ReLU and Variants of ReLU (Leaky ReLU, Noisy ReLU, etc…) helped in overcoming the vanishing gradients and exploding gradients problem. These activation functions are described well here.

Add on — Overfitting exists but not underfitting.

The name Deep Learning suggests that networks are often trained with deeper layers to find the best model. But, if the number of layers increases, there would be a higher probability that our model would overfit. For instance, if our dataset consists of 500 data points and training it on a 20-layer deep network with more than 300 weights, then the probability of our model overfitting is too high.

Overfitting means high variance — which denotes that the model performs with high accuracy on the training set but poorly on the testing or cross-validation set. I believe such models are good for nothing and need to find the best-generalized model. A model is said to be generalized when it performs well on both seen data (training data) and unseen data (test and cross-validation data).

Underfitting — unless we train a network with irrelevant features or if the data is too complex to read by the model — underfitting exists. It would a rare scenario to notice in deep learning.

Add on —Is Dropout solution for Overfitting?

As discussed above, Overfitting is often seen in Neural networks because of the deeper layers.

Dropout is dropping out a few layers (Input layer to output layer) to rather let the network introduce randomization to overcome overfitting.

This is a standard neural network

It is one of the examples of MLP, as seen above. If a Dropout is applied to the above MLP.

Fig — Dropout-enabled network

There are a few layers in the Input layer that are disabled. Similarly few activation units in hidden layers are also disabled (no input to that unit as well as no output from that unit) — only for one iteration, in the next iteration, a different set of units will be disabled.

If we use Batch SGD for backpropagation, then

  1. A certain percentage (p) of the neurons and their connections will be randomly selected and retained in the network.
  2. Inactive neurons or activation units and their associated weights will never update in that batch.

This holds true for Standard Gradient Descent and Stochastic Gradient Descent too.

“p” in the Dropout — which demonstrates the probability (p) of retaining a unit. “p” lies between 0 and 1 (can also be 0 and 1). If “p”=1, then no dropout, and if “p” is low, then more dropouts.

“1-p” is considered the Dropout rate. “1-p” lies between 0 and 1 (can also be 0 and 1). If “Dropout rate=0.8” i.e., (1-p) — which says, 80% of total input/activation functions are inactive.

“p” is the hyper-parameter in Dropout, which needs to be found using cross-validation techniques.

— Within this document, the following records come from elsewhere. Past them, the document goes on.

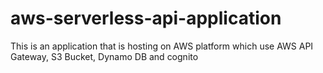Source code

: # aws-serverless-api-application
This is an application that is hosting on AWS platform which use AWS API Gateway, S3 Bucket, Dynamo DB and cognito
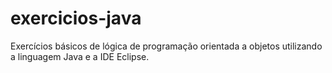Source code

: # exercicios-java
Exercícios básicos de lógica de programação orientada a objetos utilizando a linguagem Java e a IDE Eclipse.
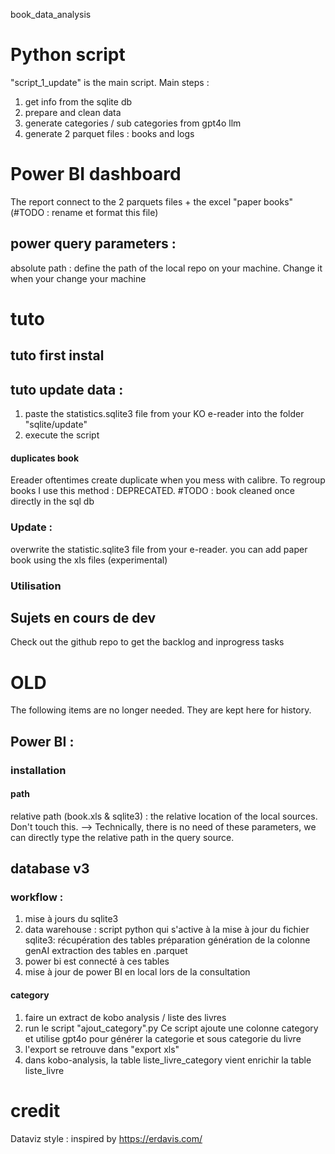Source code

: book_data_analysis

# Python script
"script_1_update" is the main script.
Main steps : 
1. get info from the sqlite db
2. prepare and clean data
3. generate categories / sub categories from gpt4o llm
4. generate 2 parquet files : books and logs

# Power BI dashboard
The report connect to the 2 parquets files + the excel "paper books" (#TODO : rename et format this file)
## power query parameters :
absolute path : define the path of the local repo on your machine. Change it when your change your machine

# tuto

## tuto first instal

## tuto update data :
1. paste the statistics.sqlite3 file from your KO e-reader into the folder "sqlite/update"
2. execute the script





#### duplicates book
Ereader oftentimes create duplicate when you mess with calibre.
To regroup books I use this method : 
DEPRECATED.
#TODO : book cleaned once directly in the sql db



### Update : 
overwrite the statistic.sqlite3 file from your e-reader.
you can add paper book using the xls files (experimental)

### Utilisation 

## Sujets en cours de dev
Check out the github repo to get the backlog and inprogress tasks




# OLD
The following items are no longer needed. They are kept here for history.

## Power BI : 
### installation
#### path
relative path (book.xls & sqlite3) : the relative location of the local sources. Don't touch this. --> Technically, there is no need of these parameters, we can directly type the relative path in the query source.

## database v3
### workflow : 
1. mise à jours du sqlite3
2. data warehouse : 
script python qui s'active à la mise à jour du fichier sqlite3: 
récupération des tables
préparation
génération de la colonne genAI
extraction des tables en .parquet
3. power bi est connecté à ces tables
4. mise à jour de power BI en local lors de la consultation

#### category
1. faire un extract de kobo analysis / liste des livres
2. run le script "ajout_category".py
    Ce script ajoute une colonne category et utilise gpt4o pour générer la categorie et sous categorie du livre
3. l'export se retrouve dans "export xls"
4. dans kobo-analysis, la table liste_livre_category vient enrichir la table liste_livre

# credit
Dataviz style : inspired by https://erdavis.com/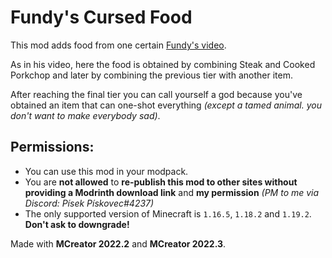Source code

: # Fundy's Cursed Food

This mod adds food from one certain [Fundy's video](https://youtu.be/h9yLFPI4PbY).

As in his video, here the food is obtained by combining Steak and Cooked Porkchop and later by combining the previous tier with another item.

After reaching the final tier you can call yourself a god because you've obtained an item that can one-shot everything *(except a tamed animal. you don't want to make everybody sad)*.

## Permissions:
* You can use this mod in your modpack.
* You are **not allowed** to **re-publish this mod to other sites without providing a Modrinth download link** and **my permission** *(PM to me via Discord: Písek Pískovec#4237)*
* The only supported version of Minecraft is `1.16.5`, `1.18.2` and `1.19.2`. **Don't ask to downgrade!**

Made with **MCreator 2022.2** and **MCreator 2022.3**.
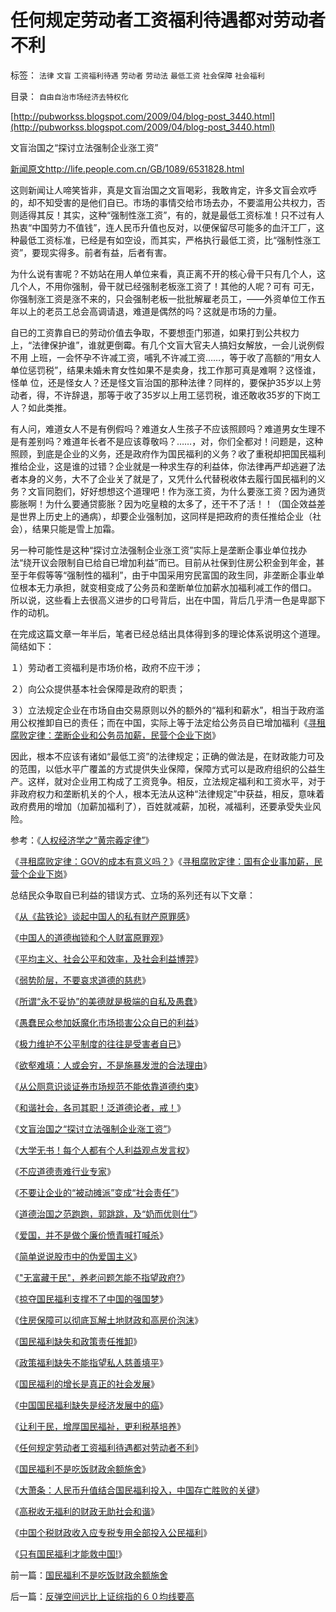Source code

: # 任何规定劳动者工资福利待遇都对劳动者不利

标签： `法律` `文盲` `工资福利待遇` `劳动者` `劳动法` `最低工资` `社会保障` `社会福利` 

目录： `自由自治市场经济去特权化`

[http://pubworkss.blogspot.com/2009/04/blog-post_3440.html](http://pubworkss.blogspot.com/2009/04/blog-post_3440.html)

文盲治国之“探讨立法强制企业涨工资”

[新闻原文http://life.people.com.cn/GB/1089/6531828.html](http://life.people.com.cn/GB/1089/6531828.html)

这则新闻让人啼笑皆非，真是文盲治国之文盲喝彩，我敢肯定，许多文盲会欢呼的，却不知受害的是他们自已。市场的事情交给市场去办，不要滥用公共权力，否则适得其反！其实，这种“强制性涨工资”，有的，就是最低工资标准！只不过有人热衷“中国劳力不值钱”，连人民币升值也反对，以便保留尽可能多的血汗工厂，这种最低工资标准，已经是有如空设，而其实，严格执行最低工资，比“强制性涨工资”，要现实得多。前者有益，后者有害。



为什么说有害呢？不妨站在用人单位来看，真正离不开的核心骨干只有几个人，这几个人，不用你强制，骨干就已经强制老板涨工资了！其他的人呢？可有
可无，你强制涨工资是涨不来的，只会强制老板一批批解雇老员工，——外资单位工作五年以上的老员工总会高调请退，难道是偶然的吗？这就是市场的力量。



自已的工资靠自已的劳动价值去争取，不要想歪门邪道，如果打到公共权力上，“法律保护谁”，谁就更倒霉。有几个文盲大官夫人搞妇女解放，一会儿说例假不用
上班，一会怀孕不许减工资，哺乳不许减工资……，等于收了高额的“用女人单位惩罚税”，结果未婚未育女性如果不是卖身，找工作那可真是难啊？这怪谁，怪单
位，还是怪女人？还是怪文盲治国的那种法律？同样的，要保护35岁以上劳动者，得，不许辞退，那等于收了35岁以上用工惩罚税，谁还敢收35岁的下岗工
人？如此类推。



有人问，难道女人不是有例假吗？难道女人生孩子不应该照顾吗？难道男女生理不是有差别吗？难道年长者不是应该尊敬吗？……，对，你们全都对！问题是，这种
照顾，到底是企业的义务，还是政府作为国民福利的义务？收了重税却把国民福利推给企业，这是谁的过错？企业就是一种求生存的利益体，你法律再严却逃避了法
者本身的义务，大不了企业关了就是了，又凭什么代替税收体去履行国民福利的义务？文盲同胞们，好好想想这个道理吧！作为涨工资，为什么要涨工资？因为通货
膨胀啊！为什么要通贷膨胀？因为吃皇粮的太多了，还干不了活！！（国企效益差是世界上历史上的通病），却要企业强制加，这同样是把政府的责任推给企业（社
会），结果只能是雪上加霜。



另一种可能性是这种“探讨立法强制企业涨工资”实际上是垄断企事业单位找办法“绕开议会限制自已给自已增加利益”而已。目前从社保到住房公积金到年金，甚
至于年假等等“强制性的福利”，由于中国采用穷民富国的政生同，非垄断企事业单位根本无力承担，就变相变成了公务员和垄断单位加薪水加福利减工作的借口。
所以说，这些看上去很高义进步的口号背后，出在中国，背后几乎清一色是卑鄙下作的动机。



在完成这篇文章一年半后，笔者已经总结出具体得到多的理论体系说明这个道理。简结如下：

１）劳动者工资福利是市场价格，政府不应干涉；

２）向公众提供基本社会保障是政府的职责；

３）立法规定企业在市场自由交易原则以外的额外的“福利和薪水”，相当于政府滥用公权推卸自已的责任；而在中国，实际上等于法定给公务员自已增加福利《[寻租腐败定律：垄断企业和公务员加薪，民营个企业下岗](../../../2008/7/15/寻租腐败定律：国有企业事加薪，民营个企业下岗.md)》



因此，根本不应该有诸如“最低工资”的法律规定；正确的做法是，在财政能力可及的范围，以低水平广覆盖的方式提供失业保障，保障方式可以是政府组织的公益生产。这样，就对企业用工构成了工资竞争。相反，立法规定福利和工资水平，对于非政府权力和垄断机关的个人，根本无法从这种“法律规定”中获益，相反，意味着政府费用的增加（加薪加福利了），百姓就减薪，加税，减福利，还要承受失业风险。

参考：《[人权经济学之“黄宗羲定律”](../../../2009/2/9/人权经济学之“黄宗羲定律”.md)》

《[寻租腐败定律：GOV的成本有意义吗？](../../../2008/11/11/计划经济调用通货膨胀：政府的成本有意义吗？.md)》《[寻租腐败定律：国有企业事加薪，民营个企业下岗](../../../2008/7/15/寻租腐败定律：国有企业事加薪，民营个企业下岗.md)》

总结民众争取自已利益的错误方式、立场的系列还有以下文章：

《[从《盐铁论》谈起中国人的私有财产原罪感](../../../2007/10/1/从《盐铁论》谈起中国人的私有财产原罪感.md)》

《[中国人的道德枷锁和个人财富原罪观](../../../2007/9/30/中国人的道德枷锁和个人财富原罪观.md)》

《[平均主义、社会公平和效率，及社会利益博羿](../../../2009/1/29/平均主义、社会公平和效率，及社会利益博羿.md)》

《[弱势阶层，不要哀求道德的慈悲](../../../2009/1/24/弱势阶层，不要哀求道德的慈悲.md)》

《[所谓“永不妥协”的美德就是极端的自私及愚蠢](../../../2009/3/27/所谓“永不妥协”的美德就是极端的自私及愚蠢.md)》

《[愚蠢民众参加妖魔化市场损害公众自已的利益](../../../2008/1/12/愚蠢民众参加妖魔化市场损害公众自已的利益.md)》

《[极力维护不公平制度的往往是受害者自已](../../../2008/10/16/极力维护不公平制度的是受害者自已.md)》

《[欲壑难填：人或会穷，不是施暴发泄的合法理由](../../../2008/2/24/欲壑难填：人或会穷，不是施暴发泄的合法理由.md)》

《[从公厕意识谈证券市场规范不能依靠道德约束](../../../2007/8/29/市场规范不能依靠道德约束.md)》

《[和谐社会，各司其职！泛道德论者，戒！](../../../2008/5/19/和谐社会，各司其职！泛道德论者，戒！.md)》

《[文盲治国之“探讨立法强制企业涨工资”](../../../2007/11/15/任何规定劳动者工资福利待遇都对劳动者不利.md)》

《[大学无书！每个人都有个人利益观点发言权](../../../2009/3/24/大学无书！每个人都有个人利益观点发言权.md)》

《[不应道德责难行业专家](../../../2009/4/15/用人之道！不应道德责难行业专家.md)》

《[不要让企业的“被动摊派”变成“社会责任”](../../../2008/5/20/不要让企业的“被动摊派”变成“社会责任”.md)》

《[道德治国之范跑跑，郭跳跳，及“奶而优则仕”](../../../2008/6/26/道德治国之范跑跑，郭跳跳，及“奶而优则仕”.md)》

《[爱国，并不是做个廉价愤青喊打喊杀](../../../2008/11/10/爱国，并不是做个廉价愤青喊打喊杀.md)》

《[简单说说股市中的伪爱国主义](../../../2008/4/10/简单说说股市中的伪爱国主义.md)》



《["无富藏于民"，养老问题怎能不指望政府?](../../../2007/9/13/孙武：藏富于民者富国强兵.md)》

《[掠夺国民福利支撑不了中国的强国梦](../../../2007/10/5/掠夺国民福利支撑不了中国的强国梦.md)》

《[住房保障可以彻底瓦解土地财政和高房价泡沫](../../../2007/10/5/远离经适房：租赁补贴和廉租房瓦解房地产泡沫.md)》

《[国民福利缺失和政策责任推卸](../../../2007/10/5/再谈国民福利缺失和政策责任推卸.md)》

《[政策福利缺失不能指望私人慈善填平](../../../2007/10/5/慈善捐款不是富人义务，政策福利缺失不能指望私人慈善.md)》

《[国民福利的增长是真正的社会发展](../../../2007/10/6/什么是生产的价值？数字增长率，真实性和就业萎缩.md)》

《[中国国民福利缺失是经济发展中的癌](../../../2007/10/6/中国国民福利缺失是经济发展中的癌症.md)》

《[让利于民，增厚国民福祉，更利税基培养](../../../2007/10/27/让利于民，增厚国民福祉，更利税基培养.md)》

《[任何规定劳动者工资福利待遇都对劳动者不利](../../../2007/11/15/任何规定劳动者工资福利待遇都对劳动者不利.md)》

《[国民福利不是吃饭财政余额施舍](../../../2007/11/15/国民福利不是吃饭财政余额施舍.md)》

《[大萧条：人民币升值结合国民福利投入，中国存亡胜败的关键](../../../2007/11/25/人民币升值结合国民福利投入，中国存亡胜败的关键.md)》

《[高税收无福利的财政无助社会和谐](../../../2007/12/23/冗员吃饭财政拖累：高税收无福利无助社会和谐.md)》

《[中国个税财政收入应专税专用全部投入公民福利](../../../2007/12/24/中国个税财政收入应专税专用全部投入公民社会保障.md)》

《[只有国民福利才能救中国!](../../../2008/7/12/价值守恒定律：只有国民福利才能救中国!.md)》

前一篇：[国民福利不是吃饭财政余额施舍](../../../2007/11/15/国民福利不是吃饭财政余额施舍.md)

后一篇：[反弹空间远比上证综指的６０均线要高](../../../2007/11/15/反弹空间远比上证综指的６０均线要高.md)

What happens during Train time?

At train time

During training, the network follows forward propagation and backward propagation by discarding the dropout connections (weights) — which says that the weights are present in the network with probability “p”.

What happens during Test time?

At test time

During testing with a query data point, the weights are always present BUT, the weights should be multiplied with “p” while finding the ‘target for query data point’.

Overfitting in Neural Networks usually happens when the network is too deep and when there are more trainable parameters than compared to the input data points. Dropouts can help us in such scenarios, but that doesn’t mean their scope is only limited to overfitting.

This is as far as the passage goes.